Iran and the six world powers seeking to negotiate with it took a step back from confrontation Saturday when they reopened talks after an almost-year-and-a-half break. The discussions in Istanbul went well, both sides said, as they focused on the disputed Iranian nuclear program. The two sides agreed to meet again—in Baghdad on May 23.
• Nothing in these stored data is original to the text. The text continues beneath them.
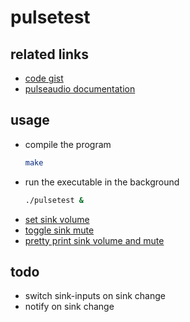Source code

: 
# pulsetest

## related links

- [code gist](https://gist.github.com/jasonwhite/1df6ee4b5039358701d2)
- [pulseaudio documentation](https://freedesktop.org/software/pulseaudio/doxygen/)

## usage

- compile the program
	```sh
	make
	```
- run the executable in the background
	```sh
	./pulsetest &
	```
- [set sink volume](chvol)
- [toggle sink mute](togglemute)
- [pretty print sink volume and mute](volume)

## todo

- switch sink-inputs on sink change
- notify on sink change
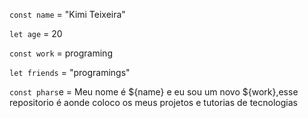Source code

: 
<title> "Hello World!" </title> 

```const name``` = "Kimi Teixeira"

```let age``` = 20

```const work``` = programing

```let friends``` = "programings"

```const phars```e = Meu nome é ${name} e eu sou um novo ${work},esse repositorio é aonde coloco os meus projetos e tutorias de tecnologias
This may be a sign that the U.S.-led sanctions designed to reduce Iran’s oil exports, the lifeblood of its economy, are having the desired effect of pushing Tehran back to the negotiating table. A diplomat close to the Iranians told me they “are interested in sanctions relief.” In any case, the meeting was clearly a turning point at a time of increasing tensions with Iran over its alleged pursuit of nuclear weapons. This is true even though there was no agreement on measures to take, and neither side made proposals. EU foreign-policy chief Catherine Ashton, who speaks for the so-called P5 plus 1 negotiating team of Britain, China, France, Germany, Russia, and the United States, called the discussion “constructive and useful.” The word “constructive” was significant. The test of the talks had been to see if Iran, which claims its program is a drive to use the atom peacefully, would talk seriously about nuclear matters.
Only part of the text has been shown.